- _TASK PROMPT_
Ignoring every picture, return the lines of the listing below word for word, from the line that holds "as redevelopment is low-income. If" through the line that holds "发表于 2025-1-7 17:10".

- _SOURCE INFORMATION_
========================

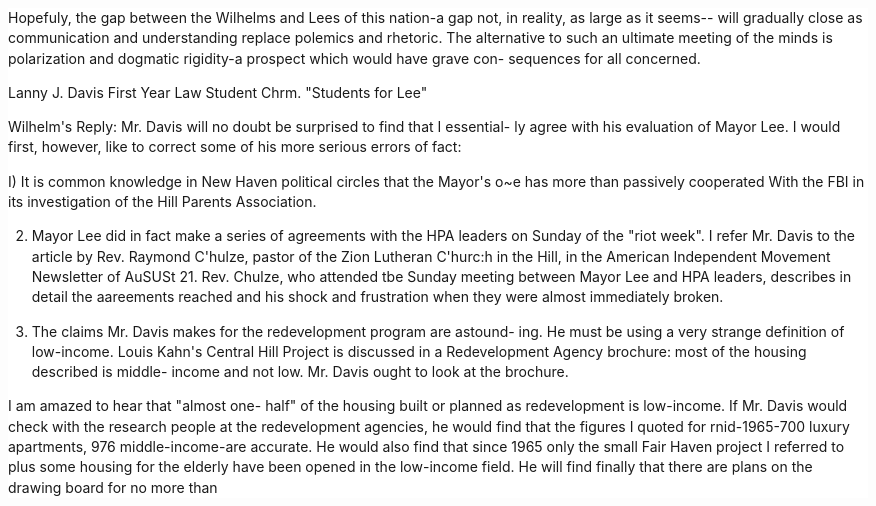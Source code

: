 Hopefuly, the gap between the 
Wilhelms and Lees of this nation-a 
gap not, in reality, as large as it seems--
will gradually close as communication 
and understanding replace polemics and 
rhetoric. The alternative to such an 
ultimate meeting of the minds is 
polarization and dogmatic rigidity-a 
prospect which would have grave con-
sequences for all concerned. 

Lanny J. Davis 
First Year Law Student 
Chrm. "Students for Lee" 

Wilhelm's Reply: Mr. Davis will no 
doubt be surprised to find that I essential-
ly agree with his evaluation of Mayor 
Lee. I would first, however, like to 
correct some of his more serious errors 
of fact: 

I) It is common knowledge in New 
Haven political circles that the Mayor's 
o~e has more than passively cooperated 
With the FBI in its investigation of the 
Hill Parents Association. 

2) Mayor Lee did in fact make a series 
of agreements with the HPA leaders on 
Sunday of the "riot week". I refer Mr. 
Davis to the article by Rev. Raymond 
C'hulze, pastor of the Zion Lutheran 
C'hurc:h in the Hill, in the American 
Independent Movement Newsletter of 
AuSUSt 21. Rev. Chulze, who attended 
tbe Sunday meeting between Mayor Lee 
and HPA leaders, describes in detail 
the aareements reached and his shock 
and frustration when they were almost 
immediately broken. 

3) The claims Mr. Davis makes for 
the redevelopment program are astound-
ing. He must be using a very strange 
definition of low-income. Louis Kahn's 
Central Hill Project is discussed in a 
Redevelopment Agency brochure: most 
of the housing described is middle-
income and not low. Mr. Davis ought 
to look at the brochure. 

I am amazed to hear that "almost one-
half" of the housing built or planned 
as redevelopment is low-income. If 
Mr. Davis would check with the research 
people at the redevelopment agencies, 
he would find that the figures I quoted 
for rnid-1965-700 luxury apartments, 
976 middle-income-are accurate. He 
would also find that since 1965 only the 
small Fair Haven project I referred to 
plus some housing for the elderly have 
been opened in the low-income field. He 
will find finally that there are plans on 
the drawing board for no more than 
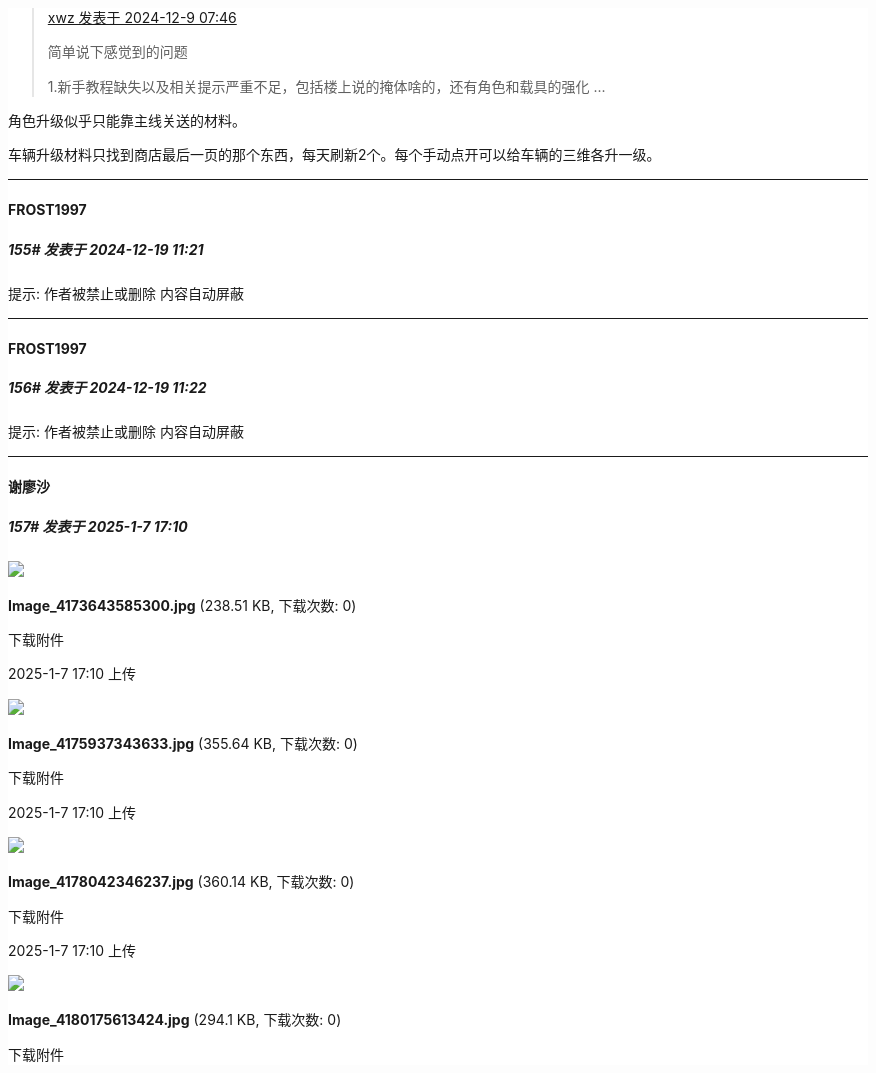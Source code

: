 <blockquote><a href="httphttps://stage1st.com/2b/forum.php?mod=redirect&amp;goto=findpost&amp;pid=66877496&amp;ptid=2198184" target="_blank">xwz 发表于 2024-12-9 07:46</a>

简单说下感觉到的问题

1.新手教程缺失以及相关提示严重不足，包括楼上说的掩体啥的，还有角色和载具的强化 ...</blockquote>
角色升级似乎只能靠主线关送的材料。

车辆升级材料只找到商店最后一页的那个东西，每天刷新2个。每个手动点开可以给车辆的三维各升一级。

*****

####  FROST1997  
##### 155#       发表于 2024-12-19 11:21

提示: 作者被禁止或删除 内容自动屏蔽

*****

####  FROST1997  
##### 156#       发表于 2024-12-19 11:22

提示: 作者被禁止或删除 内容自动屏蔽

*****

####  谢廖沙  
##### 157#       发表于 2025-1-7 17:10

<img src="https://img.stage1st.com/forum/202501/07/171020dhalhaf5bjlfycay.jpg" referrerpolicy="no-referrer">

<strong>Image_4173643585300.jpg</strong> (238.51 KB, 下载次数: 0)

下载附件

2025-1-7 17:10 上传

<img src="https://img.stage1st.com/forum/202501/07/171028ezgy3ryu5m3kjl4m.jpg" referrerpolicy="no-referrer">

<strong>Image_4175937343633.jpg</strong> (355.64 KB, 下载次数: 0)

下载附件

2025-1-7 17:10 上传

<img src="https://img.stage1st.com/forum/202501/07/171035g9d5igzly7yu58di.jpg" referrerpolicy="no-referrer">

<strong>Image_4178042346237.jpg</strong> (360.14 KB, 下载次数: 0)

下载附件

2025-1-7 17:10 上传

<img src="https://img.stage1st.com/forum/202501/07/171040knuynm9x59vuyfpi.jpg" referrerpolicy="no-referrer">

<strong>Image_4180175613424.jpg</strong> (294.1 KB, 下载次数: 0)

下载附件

========================

- _YOUR SOLUTION_
as redevelopment is low-income. If 
Mr. Davis would check with the research 
people at the redevelopment agencies, 
he would find that the figures I quoted 
for rnid-1965-700 luxury apartments, 
976 middle-income-are accurate. He 
would also find that since 1965 only the 
small Fair Haven project I referred to 
plus some housing for the elderly have 
been opened in the low-income field. He 
will find finally that there are plans on 
the drawing board for no more than 
Source code

: <blockquote><a href="httphttps://stage1st.com/2b/forum.php?mod=redirect&amp;goto=findpost&amp;pid=66877496&amp;ptid=2198184" target="_blank">xwz 发表于 2024-12-9 07:46</a>

简单说下感觉到的问题

1.新手教程缺失以及相关提示严重不足，包括楼上说的掩体啥的，还有角色和载具的强化 ...</blockquote>
角色升级似乎只能靠主线关送的材料。

车辆升级材料只找到商店最后一页的那个东西，每天刷新2个。每个手动点开可以给车辆的三维各升一级。

*****

####  FROST1997  
##### 155#       发表于 2024-12-19 11:21

提示: 作者被禁止或删除 内容自动屏蔽

*****

####  FROST1997  
##### 156#       发表于 2024-12-19 11:22

提示: 作者被禁止或删除 内容自动屏蔽

*****

####  谢廖沙  
##### 157#       发表于 2025-1-7 17:10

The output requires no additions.